* [patch] Avoid too many remote cpu references due to /proc/stat
2007-07-13 0:06 [patch] x86_64: Avoid too many remote cpu references due to /proc/stat Ravikiran G Thirumalai
@ 2007-07-13 0:09 ` Ravikiran G Thirumalai
2007-07-13 2:13 ` [patch] x86_64: " Andrew Morton
2007-07-13 10:03 ` Christoph Hellwig
2 siblings, 0 replies; 5+ messages in thread
From: Ravikiran G Thirumalai @ 2007-07-13 0:09 UTC (permalink / raw)
To: Andi Kleen; +Cc: Andrew Morton, linux-kernel, Shai Fultheim (Shai@scalex86.org)
On Thu, Jul 12, 2007 at 05:06:15PM -0700, Ravikiran G Thirumalai wrote:
> Too many remote cpu references due to /proc/stat.
>
> On x86_64, with newer kernel versions, kstat_irqs is a bit of a problem.
> On every call to kstat_irqs, the process brings in per-cpu data from all
> online cpus. Doing this for NR_IRQS, which is now 256 + 32 * NR_CPUS
> results in (256+32*63) * 63 remote cpu references on a 64 cpu config.

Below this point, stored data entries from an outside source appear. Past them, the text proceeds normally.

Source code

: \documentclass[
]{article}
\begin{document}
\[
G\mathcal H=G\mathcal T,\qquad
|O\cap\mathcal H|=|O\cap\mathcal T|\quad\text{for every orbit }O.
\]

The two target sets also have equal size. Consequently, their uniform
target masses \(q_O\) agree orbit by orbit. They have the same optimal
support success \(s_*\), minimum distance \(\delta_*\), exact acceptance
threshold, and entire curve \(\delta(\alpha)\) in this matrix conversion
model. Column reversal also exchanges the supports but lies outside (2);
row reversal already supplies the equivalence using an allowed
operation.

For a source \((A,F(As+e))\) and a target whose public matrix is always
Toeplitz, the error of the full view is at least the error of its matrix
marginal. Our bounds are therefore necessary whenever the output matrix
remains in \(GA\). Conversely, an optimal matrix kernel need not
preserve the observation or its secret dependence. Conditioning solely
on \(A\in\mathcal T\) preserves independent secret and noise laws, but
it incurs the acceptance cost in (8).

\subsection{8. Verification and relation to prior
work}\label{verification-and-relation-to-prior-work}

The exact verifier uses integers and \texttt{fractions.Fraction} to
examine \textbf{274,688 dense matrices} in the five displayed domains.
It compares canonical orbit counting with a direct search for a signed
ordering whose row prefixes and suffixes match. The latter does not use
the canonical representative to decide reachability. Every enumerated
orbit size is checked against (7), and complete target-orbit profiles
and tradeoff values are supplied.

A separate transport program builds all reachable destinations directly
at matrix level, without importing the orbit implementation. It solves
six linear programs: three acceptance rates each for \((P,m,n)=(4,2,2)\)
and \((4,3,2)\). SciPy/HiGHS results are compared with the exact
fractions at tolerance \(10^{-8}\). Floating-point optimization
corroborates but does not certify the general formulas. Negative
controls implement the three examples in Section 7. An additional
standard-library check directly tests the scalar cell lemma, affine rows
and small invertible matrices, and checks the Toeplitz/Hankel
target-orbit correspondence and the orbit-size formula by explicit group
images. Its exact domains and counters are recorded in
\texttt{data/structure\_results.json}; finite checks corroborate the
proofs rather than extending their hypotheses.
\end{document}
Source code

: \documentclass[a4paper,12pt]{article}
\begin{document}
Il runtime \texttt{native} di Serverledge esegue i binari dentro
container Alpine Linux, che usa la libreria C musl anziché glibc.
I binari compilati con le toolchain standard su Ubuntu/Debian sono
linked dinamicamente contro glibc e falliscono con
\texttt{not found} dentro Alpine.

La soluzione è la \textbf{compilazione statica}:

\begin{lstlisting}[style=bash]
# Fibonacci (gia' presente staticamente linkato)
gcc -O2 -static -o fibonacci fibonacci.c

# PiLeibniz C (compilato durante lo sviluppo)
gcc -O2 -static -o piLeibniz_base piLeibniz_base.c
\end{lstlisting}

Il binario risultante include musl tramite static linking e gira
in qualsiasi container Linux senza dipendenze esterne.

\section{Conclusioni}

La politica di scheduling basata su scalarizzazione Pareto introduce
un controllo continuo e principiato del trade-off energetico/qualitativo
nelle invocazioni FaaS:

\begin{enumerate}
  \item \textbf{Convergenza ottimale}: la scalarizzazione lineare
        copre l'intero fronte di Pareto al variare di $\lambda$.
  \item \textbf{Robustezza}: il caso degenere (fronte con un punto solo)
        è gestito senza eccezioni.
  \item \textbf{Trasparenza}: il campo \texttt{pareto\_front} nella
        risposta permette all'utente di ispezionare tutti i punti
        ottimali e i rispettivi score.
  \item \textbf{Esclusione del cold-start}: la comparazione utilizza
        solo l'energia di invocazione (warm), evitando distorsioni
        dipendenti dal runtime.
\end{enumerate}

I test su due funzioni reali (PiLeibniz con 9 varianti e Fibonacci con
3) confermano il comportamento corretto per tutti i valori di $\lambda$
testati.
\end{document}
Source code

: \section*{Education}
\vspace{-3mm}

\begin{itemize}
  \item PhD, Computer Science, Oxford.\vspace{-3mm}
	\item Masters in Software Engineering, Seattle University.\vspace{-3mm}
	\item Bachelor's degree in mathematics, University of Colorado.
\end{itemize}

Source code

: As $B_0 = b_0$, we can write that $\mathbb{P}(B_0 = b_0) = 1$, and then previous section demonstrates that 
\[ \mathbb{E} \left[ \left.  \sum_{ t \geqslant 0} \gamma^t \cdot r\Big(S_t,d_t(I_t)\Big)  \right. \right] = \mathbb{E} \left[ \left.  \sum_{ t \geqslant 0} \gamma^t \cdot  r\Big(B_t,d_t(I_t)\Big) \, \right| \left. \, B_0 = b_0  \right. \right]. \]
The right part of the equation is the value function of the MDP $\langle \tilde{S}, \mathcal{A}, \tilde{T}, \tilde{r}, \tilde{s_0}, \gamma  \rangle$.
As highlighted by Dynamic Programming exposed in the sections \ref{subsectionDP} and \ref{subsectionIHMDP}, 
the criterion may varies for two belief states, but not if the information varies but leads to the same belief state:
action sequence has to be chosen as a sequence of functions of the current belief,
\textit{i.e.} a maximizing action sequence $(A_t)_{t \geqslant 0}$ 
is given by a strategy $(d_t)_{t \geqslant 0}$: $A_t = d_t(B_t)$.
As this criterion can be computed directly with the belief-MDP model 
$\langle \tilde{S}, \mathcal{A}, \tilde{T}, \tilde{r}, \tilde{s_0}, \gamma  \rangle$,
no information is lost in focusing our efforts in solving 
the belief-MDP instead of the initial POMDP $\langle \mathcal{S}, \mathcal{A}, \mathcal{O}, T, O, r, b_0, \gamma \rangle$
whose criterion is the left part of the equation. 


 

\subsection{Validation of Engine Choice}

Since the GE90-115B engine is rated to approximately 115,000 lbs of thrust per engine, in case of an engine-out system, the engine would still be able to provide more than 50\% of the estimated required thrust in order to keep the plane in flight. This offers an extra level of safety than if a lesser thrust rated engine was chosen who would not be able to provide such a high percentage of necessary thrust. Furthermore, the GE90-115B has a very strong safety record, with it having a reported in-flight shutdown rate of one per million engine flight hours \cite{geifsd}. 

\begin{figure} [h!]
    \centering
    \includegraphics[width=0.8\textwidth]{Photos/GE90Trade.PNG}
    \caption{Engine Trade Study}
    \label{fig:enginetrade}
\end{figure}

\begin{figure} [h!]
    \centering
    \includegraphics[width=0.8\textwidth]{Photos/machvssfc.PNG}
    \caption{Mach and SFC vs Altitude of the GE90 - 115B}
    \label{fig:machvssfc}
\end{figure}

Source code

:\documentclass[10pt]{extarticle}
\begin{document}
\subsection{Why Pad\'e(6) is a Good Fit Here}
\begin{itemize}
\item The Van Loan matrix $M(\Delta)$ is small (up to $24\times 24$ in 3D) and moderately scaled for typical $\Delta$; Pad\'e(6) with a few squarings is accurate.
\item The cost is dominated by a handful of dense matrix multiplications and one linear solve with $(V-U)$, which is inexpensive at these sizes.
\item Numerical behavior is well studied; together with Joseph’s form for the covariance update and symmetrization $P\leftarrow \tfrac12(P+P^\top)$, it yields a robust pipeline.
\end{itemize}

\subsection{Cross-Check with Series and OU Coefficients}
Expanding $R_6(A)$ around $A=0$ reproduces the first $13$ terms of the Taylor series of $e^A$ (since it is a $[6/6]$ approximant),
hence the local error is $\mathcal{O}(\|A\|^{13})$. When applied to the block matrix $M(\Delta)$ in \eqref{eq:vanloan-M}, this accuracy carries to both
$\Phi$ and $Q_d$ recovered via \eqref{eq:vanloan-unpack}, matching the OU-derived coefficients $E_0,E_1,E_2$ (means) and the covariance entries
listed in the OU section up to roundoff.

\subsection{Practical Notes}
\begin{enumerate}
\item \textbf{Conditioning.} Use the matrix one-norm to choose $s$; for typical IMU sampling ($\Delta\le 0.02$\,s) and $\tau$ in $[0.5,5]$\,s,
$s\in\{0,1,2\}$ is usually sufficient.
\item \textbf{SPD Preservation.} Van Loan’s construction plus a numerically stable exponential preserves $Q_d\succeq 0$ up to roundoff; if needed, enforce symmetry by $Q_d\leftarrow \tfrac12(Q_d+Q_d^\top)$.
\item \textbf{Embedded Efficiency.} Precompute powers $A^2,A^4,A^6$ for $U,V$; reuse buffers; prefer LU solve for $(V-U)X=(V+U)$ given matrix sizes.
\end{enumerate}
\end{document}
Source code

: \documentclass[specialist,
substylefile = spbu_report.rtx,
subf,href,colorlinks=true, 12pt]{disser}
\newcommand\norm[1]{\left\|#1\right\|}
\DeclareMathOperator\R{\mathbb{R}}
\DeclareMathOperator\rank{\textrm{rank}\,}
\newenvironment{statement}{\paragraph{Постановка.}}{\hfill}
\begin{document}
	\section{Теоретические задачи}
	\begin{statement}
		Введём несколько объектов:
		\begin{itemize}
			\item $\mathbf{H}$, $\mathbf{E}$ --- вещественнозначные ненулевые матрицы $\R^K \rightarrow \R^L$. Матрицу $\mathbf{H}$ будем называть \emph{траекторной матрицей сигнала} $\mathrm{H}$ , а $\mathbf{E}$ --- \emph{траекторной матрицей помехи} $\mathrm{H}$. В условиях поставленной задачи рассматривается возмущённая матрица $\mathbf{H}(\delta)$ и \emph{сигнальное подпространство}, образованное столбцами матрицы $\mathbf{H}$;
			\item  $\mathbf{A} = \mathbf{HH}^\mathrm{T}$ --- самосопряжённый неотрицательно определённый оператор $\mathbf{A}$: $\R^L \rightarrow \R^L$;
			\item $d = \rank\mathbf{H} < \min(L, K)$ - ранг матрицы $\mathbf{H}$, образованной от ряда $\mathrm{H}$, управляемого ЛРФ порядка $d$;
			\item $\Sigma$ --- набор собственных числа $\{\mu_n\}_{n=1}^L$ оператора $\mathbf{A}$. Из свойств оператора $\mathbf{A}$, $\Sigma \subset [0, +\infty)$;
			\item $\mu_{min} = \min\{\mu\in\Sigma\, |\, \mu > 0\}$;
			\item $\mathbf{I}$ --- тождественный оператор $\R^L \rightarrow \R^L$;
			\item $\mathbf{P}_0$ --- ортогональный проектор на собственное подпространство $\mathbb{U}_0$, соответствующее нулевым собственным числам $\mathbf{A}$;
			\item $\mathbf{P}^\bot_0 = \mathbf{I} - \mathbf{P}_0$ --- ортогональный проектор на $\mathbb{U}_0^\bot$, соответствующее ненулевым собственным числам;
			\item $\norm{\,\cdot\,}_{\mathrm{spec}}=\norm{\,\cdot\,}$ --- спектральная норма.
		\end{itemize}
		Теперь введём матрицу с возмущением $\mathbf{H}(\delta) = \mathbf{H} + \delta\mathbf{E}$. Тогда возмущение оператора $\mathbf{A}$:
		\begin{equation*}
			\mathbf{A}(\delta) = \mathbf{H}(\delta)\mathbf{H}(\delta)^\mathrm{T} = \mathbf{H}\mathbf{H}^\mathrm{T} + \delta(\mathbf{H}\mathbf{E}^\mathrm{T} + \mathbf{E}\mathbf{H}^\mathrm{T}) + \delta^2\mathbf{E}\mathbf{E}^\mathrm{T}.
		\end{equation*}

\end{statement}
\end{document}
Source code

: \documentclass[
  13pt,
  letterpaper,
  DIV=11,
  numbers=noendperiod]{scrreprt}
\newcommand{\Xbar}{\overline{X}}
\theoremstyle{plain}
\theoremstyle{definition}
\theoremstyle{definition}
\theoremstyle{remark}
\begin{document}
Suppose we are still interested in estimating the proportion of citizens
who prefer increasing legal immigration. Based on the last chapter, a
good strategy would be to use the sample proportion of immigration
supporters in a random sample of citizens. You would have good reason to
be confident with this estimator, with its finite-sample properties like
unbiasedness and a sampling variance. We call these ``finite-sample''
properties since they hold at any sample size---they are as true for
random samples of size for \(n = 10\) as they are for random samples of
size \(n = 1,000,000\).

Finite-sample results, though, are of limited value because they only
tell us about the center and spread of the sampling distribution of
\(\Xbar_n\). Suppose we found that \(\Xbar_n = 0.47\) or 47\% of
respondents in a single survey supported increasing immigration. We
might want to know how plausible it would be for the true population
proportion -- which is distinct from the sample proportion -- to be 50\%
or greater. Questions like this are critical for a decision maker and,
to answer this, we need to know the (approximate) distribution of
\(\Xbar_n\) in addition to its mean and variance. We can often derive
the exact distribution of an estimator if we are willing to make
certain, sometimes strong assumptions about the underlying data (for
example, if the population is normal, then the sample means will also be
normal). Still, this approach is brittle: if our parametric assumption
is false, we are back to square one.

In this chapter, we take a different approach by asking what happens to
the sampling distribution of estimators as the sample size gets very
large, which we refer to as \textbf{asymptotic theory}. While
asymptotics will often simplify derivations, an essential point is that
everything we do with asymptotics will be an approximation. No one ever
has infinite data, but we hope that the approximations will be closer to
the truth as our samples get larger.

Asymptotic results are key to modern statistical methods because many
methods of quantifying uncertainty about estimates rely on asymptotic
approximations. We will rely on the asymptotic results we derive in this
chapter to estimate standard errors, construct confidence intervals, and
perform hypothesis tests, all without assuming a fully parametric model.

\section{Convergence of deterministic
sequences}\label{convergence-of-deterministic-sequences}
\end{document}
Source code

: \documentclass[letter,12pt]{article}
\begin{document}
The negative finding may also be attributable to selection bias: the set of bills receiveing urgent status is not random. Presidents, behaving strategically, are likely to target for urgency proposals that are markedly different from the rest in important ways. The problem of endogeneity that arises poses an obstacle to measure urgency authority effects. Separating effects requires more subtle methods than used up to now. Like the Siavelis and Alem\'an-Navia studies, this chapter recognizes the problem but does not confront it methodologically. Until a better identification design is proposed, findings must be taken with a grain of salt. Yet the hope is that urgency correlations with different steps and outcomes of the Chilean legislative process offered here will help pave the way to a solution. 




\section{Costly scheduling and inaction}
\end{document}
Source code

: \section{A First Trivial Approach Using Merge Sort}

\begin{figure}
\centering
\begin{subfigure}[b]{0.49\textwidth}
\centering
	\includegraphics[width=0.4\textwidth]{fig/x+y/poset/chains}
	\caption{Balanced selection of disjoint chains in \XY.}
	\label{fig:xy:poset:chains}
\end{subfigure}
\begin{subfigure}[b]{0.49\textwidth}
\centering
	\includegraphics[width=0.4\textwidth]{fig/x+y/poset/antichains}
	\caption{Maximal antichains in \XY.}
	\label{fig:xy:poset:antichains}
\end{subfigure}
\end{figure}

> /proc/stat is parsed by common commands like top, who etc, causing
> lots of cacheline transfers
>
> This statistic seems useless. Other 'big iron' arches disable this.
> Can we disable computing/reporting this statistic? This piece of
> statistic is not human readable on x86_64 anymore,
>
> If not, can we optimize computing this statistic so as to avoid
> too many remote references (patch to follow)
Optimize show_stat to collect per-irq information just once.
On x86_64, with newer kernel versions, kstat_irqs is a bit of a problem.
On every call to kstat_irqs, the process brings in per-cpu data from all
online cpus. Doing this for NR_IRQS, which is now 256 + 32 * NR_CPUS
results in (256+32*63) * 63 remote cpu references on a 64 cpu config.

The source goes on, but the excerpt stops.